What you are asked to do: Retype all of the data shown below, keeping every character the same.

Records provided Block Start

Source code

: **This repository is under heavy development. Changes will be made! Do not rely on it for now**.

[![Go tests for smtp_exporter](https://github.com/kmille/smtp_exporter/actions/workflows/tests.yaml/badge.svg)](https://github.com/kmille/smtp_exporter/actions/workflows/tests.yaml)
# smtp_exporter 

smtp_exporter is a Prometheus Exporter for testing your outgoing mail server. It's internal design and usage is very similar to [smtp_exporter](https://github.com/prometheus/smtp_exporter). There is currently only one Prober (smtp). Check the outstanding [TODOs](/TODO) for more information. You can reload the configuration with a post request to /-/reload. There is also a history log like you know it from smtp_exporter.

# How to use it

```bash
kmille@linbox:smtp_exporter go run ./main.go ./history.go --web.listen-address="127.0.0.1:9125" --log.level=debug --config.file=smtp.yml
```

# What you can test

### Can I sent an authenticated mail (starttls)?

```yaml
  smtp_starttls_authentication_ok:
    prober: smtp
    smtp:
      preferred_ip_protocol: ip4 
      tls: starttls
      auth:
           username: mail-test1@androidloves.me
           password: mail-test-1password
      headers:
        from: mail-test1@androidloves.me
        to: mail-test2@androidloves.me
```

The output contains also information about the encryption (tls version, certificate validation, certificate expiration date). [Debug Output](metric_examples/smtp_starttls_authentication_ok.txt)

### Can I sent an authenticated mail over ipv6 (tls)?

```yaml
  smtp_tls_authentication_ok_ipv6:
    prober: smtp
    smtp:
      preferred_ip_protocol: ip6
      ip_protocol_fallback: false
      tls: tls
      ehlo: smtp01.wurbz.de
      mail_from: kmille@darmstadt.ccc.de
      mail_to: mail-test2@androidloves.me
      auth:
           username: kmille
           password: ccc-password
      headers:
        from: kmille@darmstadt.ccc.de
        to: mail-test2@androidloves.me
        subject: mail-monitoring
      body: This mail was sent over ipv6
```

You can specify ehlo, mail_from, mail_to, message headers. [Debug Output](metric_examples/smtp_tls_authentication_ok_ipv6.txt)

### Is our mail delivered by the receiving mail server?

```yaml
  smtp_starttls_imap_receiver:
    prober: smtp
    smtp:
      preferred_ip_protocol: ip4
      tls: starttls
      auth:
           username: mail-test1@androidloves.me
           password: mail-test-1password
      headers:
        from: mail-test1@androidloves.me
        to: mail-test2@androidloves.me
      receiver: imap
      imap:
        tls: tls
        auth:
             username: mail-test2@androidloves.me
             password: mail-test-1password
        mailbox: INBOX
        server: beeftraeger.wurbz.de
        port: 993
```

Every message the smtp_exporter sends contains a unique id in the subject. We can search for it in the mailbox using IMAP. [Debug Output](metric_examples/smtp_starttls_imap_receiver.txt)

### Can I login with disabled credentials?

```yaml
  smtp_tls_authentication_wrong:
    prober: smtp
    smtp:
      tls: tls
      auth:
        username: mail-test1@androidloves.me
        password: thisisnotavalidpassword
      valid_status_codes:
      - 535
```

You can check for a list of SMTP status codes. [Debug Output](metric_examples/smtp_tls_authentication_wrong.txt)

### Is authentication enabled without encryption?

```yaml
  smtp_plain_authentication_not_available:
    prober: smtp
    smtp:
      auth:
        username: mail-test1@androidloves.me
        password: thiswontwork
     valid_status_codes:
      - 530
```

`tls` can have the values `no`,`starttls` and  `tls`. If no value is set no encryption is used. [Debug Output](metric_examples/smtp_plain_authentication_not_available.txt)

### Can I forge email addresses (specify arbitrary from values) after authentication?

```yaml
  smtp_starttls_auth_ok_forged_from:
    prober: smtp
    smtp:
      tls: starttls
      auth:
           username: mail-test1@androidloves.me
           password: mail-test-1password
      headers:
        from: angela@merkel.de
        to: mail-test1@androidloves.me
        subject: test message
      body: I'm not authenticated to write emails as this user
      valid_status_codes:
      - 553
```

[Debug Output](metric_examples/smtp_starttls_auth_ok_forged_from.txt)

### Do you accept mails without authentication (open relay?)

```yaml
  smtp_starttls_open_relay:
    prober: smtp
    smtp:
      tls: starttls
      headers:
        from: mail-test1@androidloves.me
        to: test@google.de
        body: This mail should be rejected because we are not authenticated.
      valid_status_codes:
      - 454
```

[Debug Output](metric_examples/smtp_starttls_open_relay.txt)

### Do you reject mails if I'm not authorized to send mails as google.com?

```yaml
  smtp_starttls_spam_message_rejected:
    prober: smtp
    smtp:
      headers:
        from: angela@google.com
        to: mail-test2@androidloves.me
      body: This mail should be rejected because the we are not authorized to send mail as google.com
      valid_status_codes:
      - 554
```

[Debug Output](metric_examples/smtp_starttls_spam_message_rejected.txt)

Records provided Block End

Exercise output:
Source code

: **This repository is under heavy development. Changes will be made! Do not rely on it for now**.

[![Go tests for smtp_exporter](https://github.com/kmille/smtp_exporter/actions/workflows/tests.yaml/badge.svg)](https://github.com/kmille/smtp_exporter/actions/workflows/tests.yaml)
# smtp_exporter 

smtp_exporter is a Prometheus Exporter for testing your outgoing mail server. It's internal design and usage is very similar to [smtp_exporter](https://github.com/prometheus/smtp_exporter). There is currently only one Prober (smtp). Check the outstanding [TODOs](/TODO) for more information. You can reload the configuration with a post request to /-/reload. There is also a history log like you know it from smtp_exporter.

# How to use it

```bash
kmille@linbox:smtp_exporter go run ./main.go ./history.go --web.listen-address="127.0.0.1:9125" --log.level=debug --config.file=smtp.yml
```

# What you can test

### Can I sent an authenticated mail (starttls)?

```yaml
  smtp_starttls_authentication_ok:
    prober: smtp
    smtp:
      preferred_ip_protocol: ip4 
      tls: starttls
      auth:
           username: mail-test1@androidloves.me
           password: mail-test-1password
      headers:
        from: mail-test1@androidloves.me
        to: mail-test2@androidloves.me
```

The output contains also information about the encryption (tls version, certificate validation, certificate expiration date). [Debug Output](metric_examples/smtp_starttls_authentication_ok.txt)

### Can I sent an authenticated mail over ipv6 (tls)?

```yaml
  smtp_tls_authentication_ok_ipv6:
    prober: smtp
    smtp:
      preferred_ip_protocol: ip6
      ip_protocol_fallback: false
      tls: tls
      ehlo: smtp01.wurbz.de
      mail_from: kmille@darmstadt.ccc.de
      mail_to: mail-test2@androidloves.me
      auth:
           username: kmille
           password: ccc-password
      headers:
        from: kmille@darmstadt.ccc.de
        to: mail-test2@androidloves.me
        subject: mail-monitoring
      body: This mail was sent over ipv6
```

You can specify ehlo, mail_from, mail_to, message headers. [Debug Output](metric_examples/smtp_tls_authentication_ok_ipv6.txt)

### Is our mail delivered by the receiving mail server?

```yaml
  smtp_starttls_imap_receiver:
    prober: smtp
    smtp:
      preferred_ip_protocol: ip4
      tls: starttls
      auth:
           username: mail-test1@androidloves.me
           password: mail-test-1password
      headers:
        from: mail-test1@androidloves.me
        to: mail-test2@androidloves.me
      receiver: imap
      imap:
        tls: tls
        auth:
             username: mail-test2@androidloves.me
             password: mail-test-1password
        mailbox: INBOX
        server: beeftraeger.wurbz.de
        port: 993
```

Every message the smtp_exporter sends contains a unique id in the subject. We can search for it in the mailbox using IMAP. [Debug Output](metric_examples/smtp_starttls_imap_receiver.txt)

### Can I login with disabled credentials?

```yaml
  smtp_tls_authentication_wrong:
    prober: smtp
    smtp:
      tls: tls
      auth:
        username: mail-test1@androidloves.me
        password: thisisnotavalidpassword
      valid_status_codes:
      - 535
```

You can check for a list of SMTP status codes. [Debug Output](metric_examples/smtp_tls_authentication_wrong.txt)

### Is authentication enabled without encryption?

```yaml
  smtp_plain_authentication_not_available:
    prober: smtp
    smtp:
      auth:
        username: mail-test1@androidloves.me
        password: thiswontwork
     valid_status_codes:
      - 530
```

`tls` can have the values `no`,`starttls` and  `tls`. If no value is set no encryption is used. [Debug Output](metric_examples/smtp_plain_authentication_not_available.txt)

### Can I forge email addresses (specify arbitrary from values) after authentication?

```yaml
  smtp_starttls_auth_ok_forged_from:
    prober: smtp
    smtp:
      tls: starttls
      auth:
           username: mail-test1@androidloves.me
           password: mail-test-1password
      headers:
        from: angela@merkel.de
        to: mail-test1@androidloves.me
        subject: test message
      body: I'm not authenticated to write emails as this user
      valid_status_codes:
      - 553
```

[Debug Output](metric_examples/smtp_starttls_auth_ok_forged_from.txt)

### Do you accept mails without authentication (open relay?)

```yaml
  smtp_starttls_open_relay:
    prober: smtp
    smtp:
      tls: starttls
      headers:
        from: mail-test1@androidloves.me
        to: test@google.de
        body: This mail should be rejected because we are not authenticated.
      valid_status_codes:
      - 454
```

[Debug Output](metric_examples/smtp_starttls_open_relay.txt)

### Do you reject mails if I'm not authorized to send mails as google.com?

```yaml
  smtp_starttls_spam_message_rejected:
    prober: smtp
    smtp:
      headers:
        from: angela@google.com
        to: mail-test2@androidloves.me
      body: This mail should be rejected because the we are not authorized to send mail as google.com
      valid_status_codes:
      - 554
```

[Debug Output](metric_examples/smtp_starttls_spam_message_rejected.txt)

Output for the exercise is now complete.